International Workers' Day is a celebration of working people and a day when people campaign for decent work and fair pay. Thanks to action taken by workers over many years, millions of people have won fundamental rights and protections, like minimum wages have been established, there are limits on working hours, and people have the right to paid holidays and sick pay.
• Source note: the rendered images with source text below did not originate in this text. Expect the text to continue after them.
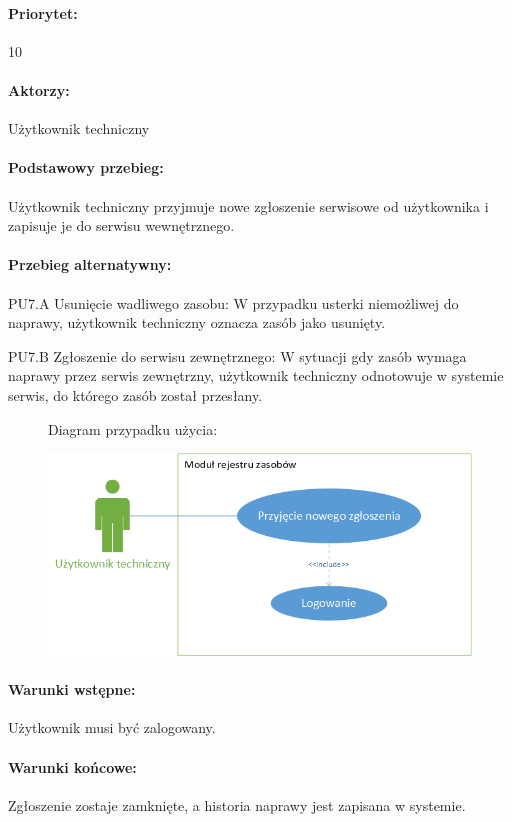 \documentclass[11pt, a4paper, oneside]{report}
\begin{document}
\paragraph{Priorytet:} 10
\paragraph{Aktorzy:} Użytkownik techniczny
\paragraph{Podstawowy przebieg:}
Użytkownik techniczny przyjmuje nowe zgłoszenie serwisowe od użytkownika i zapisuje je do serwisu wewnętrznego.
\paragraph{Przebieg alternatywny:}
PU7.A Usunięcie wadliwego zasobu:
W przypadku usterki niemożliwej do naprawy, użytkownik techniczny oznacza zasób jako usunięty.

PU7.B Zgłoszenie do serwisu zewnętrznego:
W sytuacji gdy zasób wymaga naprawy przez serwis zewnętrzny, użytkownik techniczny odnotowuje w systemie serwis, do którego zasób został przesłany.
\begin{figure}[H]
Diagram przypadku użycia:

\centering
\includegraphics[scale=1]{uzytkownik_tech_serwis.png}
\end{figure}

\paragraph{Warunki wstępne:} Użytkownik musi być zalogowany.
\paragraph{Warunki końcowe:} Zgłoszenie zostaje zamknięte, a historia naprawy jest zapisana w systemie.
\end{document}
However, in recent years, working conditions in many situations have got worse. Since the global financial crisis of 2008, part-time, short-term and badly paid work has become more common, and state pensions are at risk.
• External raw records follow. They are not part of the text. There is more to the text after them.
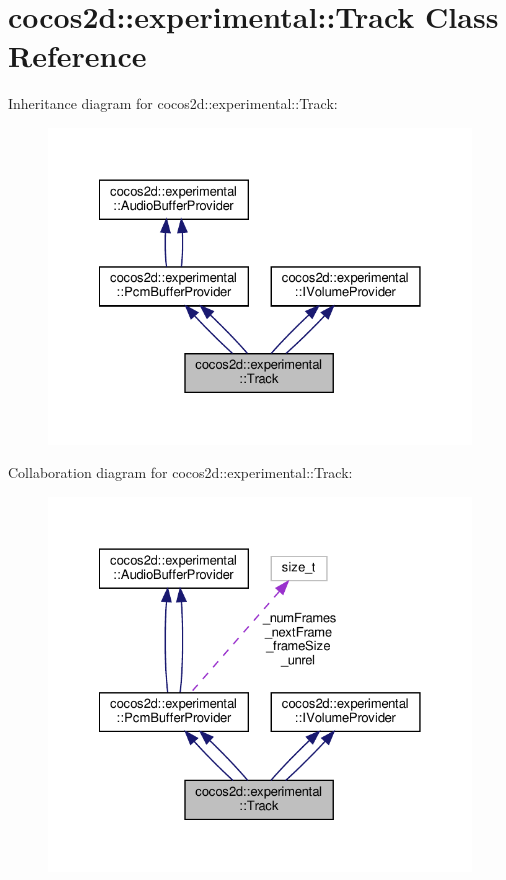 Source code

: \hypertarget{classcocos2d_1_1experimental_1_1Track}{}\section{cocos2d\+:\+:experimental\+:\+:Track Class Reference}
\label{classcocos2d_1_1experimental_1_1Track}


Inheritance diagram for cocos2d\+:\+:experimental\+:\+:Track\+:
\nopagebreak
\begin{figure}[H]
\begin{center}
\leavevmode
\includegraphics[width=328pt]{classcocos2d_1_1experimental_1_1Track__inherit__graph}
\end{center}
\end{figure}


Collaboration diagram for cocos2d\+:\+:experimental\+:\+:Track\+:
\nopagebreak
\begin{figure}[H]
\begin{center}
\leavevmode
\includegraphics[width=328pt]{classcocos2d_1_1experimental_1_1Track__coll__graph}
\end{center}
\end{figure}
We have also seen the rise of the 'gig economy', where companies hire workers casually for one short job at a time. These workers don't have the usual rights to paid holidays, the minimum wage or redundancy pay. Solidarity with other workers is as important as ever.
The history of International Workers' Day
In May 1886, 400,000 workers in many parts of the USA went on strike, demanding an eight-hour working day. The strike started peacefully, but on the third day of protests in Chicago there was some violence. The police shot at unarmed workers, killing several of them. The next day there were more protests and someone threw a bomb. Seven police officers and four workers were killed by the bomb or police shooting just after the bomb. The person who threw the bomb was never identified, but eight workers were arrested. Seven of them were sentenced to death, and one of them was sent to prison for 15 years.
This event, known as The Haymarket Affair, was very important in bringing working people together in the USA. Many people didn't believe the men were guilty, and the trial was criticised for being unfair. The Haymarket Affair became an international symbol of the struggle for workers' rights, and May 1 was chosen to be International Workers' Day.
On this day, socialist parties and trade unions called for workers to demonstrate for the eight-hour day and in favour of peaceful protest. The eight-hour working day became law for public workers in 1892 in the USA. Since then, workers' movements all over the world have continued to fight for and win this right.
How is Workers' Day celebrated now?
Celebrations and protests take place in different ways in different countries around the world. May 1 is a public holiday in countries such as India, South Africa, Tunisia, Tanzania, Zimbabwe and China. In many countries, including India, France, Greece, Japan, Pakistan, the United Kingdom and the United States, there are demonstrations on International Workers' Day.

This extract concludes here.